The 40-year-old Australian is seeking to overturn a Court of Appeal ruling that he return to Sweden to face allegations by two WikiLeaks supporters who let him stay at their homes in 2010. Assange won the right to appeal to Britain’s top court after his lawyers argued British citizens would benefit from a final ruling on whether only judges can issue such warrants.

Clare Montgomery, the lawyer representing Sweden, said the warrant for Assange was made in its “proper form” and that authorities don’t need to be impartial to issue them. Under Assange’s definition, eight EU countries would be barred from using the extradition system, she said at the hearing.

The last-ditch appeal follows a lawsuit filed by Assange’s prior legal team for allegedly failing to pay his legal fees.
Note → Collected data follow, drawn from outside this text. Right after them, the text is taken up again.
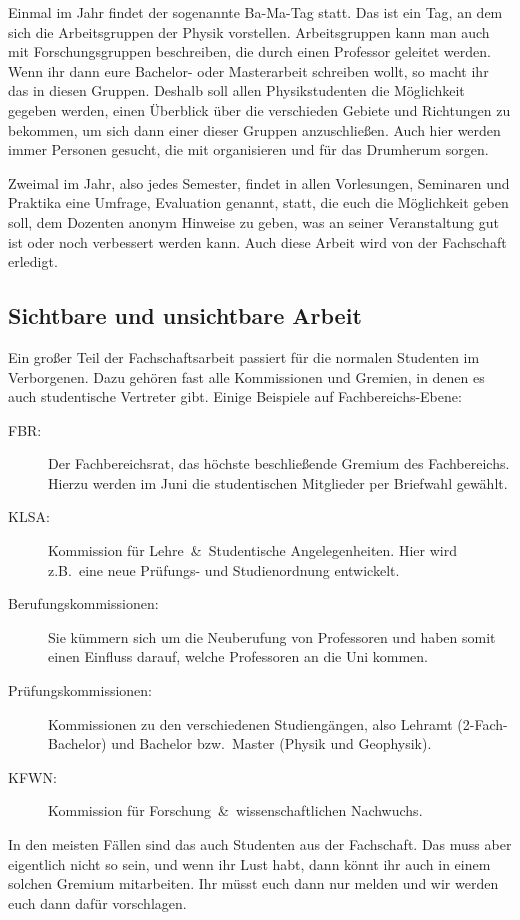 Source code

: \begin{multicols}{2}

Einmal im Jahr findet der sogenannte Ba-Ma-Tag statt. Das ist ein Tag, an dem sich die Arbeitsgruppen der Physik vorstellen. Arbeitsgruppen kann man auch mit Forschungsgruppen beschreiben, die durch einen Professor geleitet werden. Wenn ihr dann eure Bachelor- oder Masterarbeit schreiben wollt, so macht ihr das in diesen Gruppen. Deshalb soll allen Physikstudenten die Möglichkeit gegeben werden, einen Überblick über die verschieden Gebiete und Richtungen zu bekommen, um sich dann einer dieser Gruppen anzuschließen. Auch hier werden immer Personen gesucht, die mit organisieren und für das Drumherum sorgen.

Zweimal im Jahr, also jedes Semester, findet in allen Vorlesungen, Seminaren und Praktika eine Umfrage, Evaluation genannt, statt, die euch die Möglichkeit geben soll, dem Dozenten anonym Hinweise zu geben, was an seiner Veranstaltung gut ist oder noch verbessert werden kann. Auch diese Arbeit wird von der Fachschaft erledigt.

\subsection*{Sichtbare und unsichtbare Arbeit}
Ein großer Teil der Fachschaftsarbeit passiert für die normalen Studenten im Verborgenen. Dazu gehören fast alle Kommissionen und Gremien, in denen es auch studentische Vertreter gibt. Einige Beispiele auf Fachbereichs-Ebene:
\begin{description}
\item[FBR:] Der Fachbereichsrat, das höchste beschließende Gremium des Fachbereichs. Hierzu werden im Juni die studentischen Mitglieder per Briefwahl gewählt.
\item[KLSA:] Kommission für Lehre~\&~Studentische Angelegenheiten. Hier wird z.B.\ eine neue Prüfungs- und Studienordnung entwickelt.
\item[Berufungskommissionen:] Sie kümmern sich um die Neuberufung von Professoren und haben somit einen Einfluss darauf, welche Professoren an die Uni kommen.
\item[Prüfungskommissionen:] Kommissionen zu den verschiedenen Studiengängen, also Lehramt (2-Fach-Bachelor) und Bachelor bzw.\ Master (Physik und Geophysik).
\item[KFWN:] Kommission für Forschung~\&~wissenschaftlichen Nachwuchs.
\end{description}
In den meisten Fällen sind das auch Studenten aus der Fachschaft. Das muss aber eigentlich nicht so sein, und wenn ihr Lust habt, dann könnt ihr auch in einem solchen Gremium mitarbeiten. Ihr müsst euch dann nur melden und wir werden euch dann dafür vorschlagen.


\end{multicols}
The firm, London-based Finers Stephens Innocent LLP, said yesterday it sued Assange after protracted negotiations failed to produce a deal.

U.S. Condemnation

Assange, arrested in London in December 2010, is accused of failing to use a condom with one of the women and having sex with the other while she was asleep. The claims became public around the same time Assange was condemned by U.S. officials for posting classified military and diplomatic cables on the WikiLeaks website and he claimed the case was politically motivated.

In the Court of Appeal’s ruling in November, Judges John Smith and Duncan Ouseley said it’s “difficult to see how a person could reasonably have believed in consent if the complaint alleges a state of sleep or half-sleep.”

The appeal doesn’t involve the substance of the claims in Sweden and focuses on a technicality in Europe’s practice of honoring arrest warrants from EU member countries. Assange, wearing a black suit, was backed by dozens of protesters outside the court.

‘Witch Hunt’

Ciaron O’Reilly, a supporter of Assange who protested outside, said the rape allegations were politicized by the Swedish government at the behest of the U.S.

“If it wasn’t Julian Assange and WikiLeaks, they wouldn’t be extraditing him,” O’Reilly said after the hearing. “It’s a witch hunt.”

Rose told the judges each of the EU’s 27 member countries made their own interpretations of the arrest-warrant law, with some allowing prosecutors to issue them and some requiring judges.

If the Supreme Court rejects the appeal, Assange’s only remedy will be to apply to the European Court of Human Rights in Strasbourg, France, which would have two weeks to respond, according to the U.K. Crown Prosecution Service, which represents Sweden in the case.

“One cannot rule out the Supreme Court disagreeing, but the odds are stacked against Mr. Assange,” said Dan Hyde, a consultant at Cubism Law.

Assange’s alleged crimes took place in August 2010 in Stockholm and Enkoeping, Sweden, where he was lecturing on the publication of the U.S. documents. Invited to stay with the women in their apartments as he toured the cities, Assange claims the sex was consensual.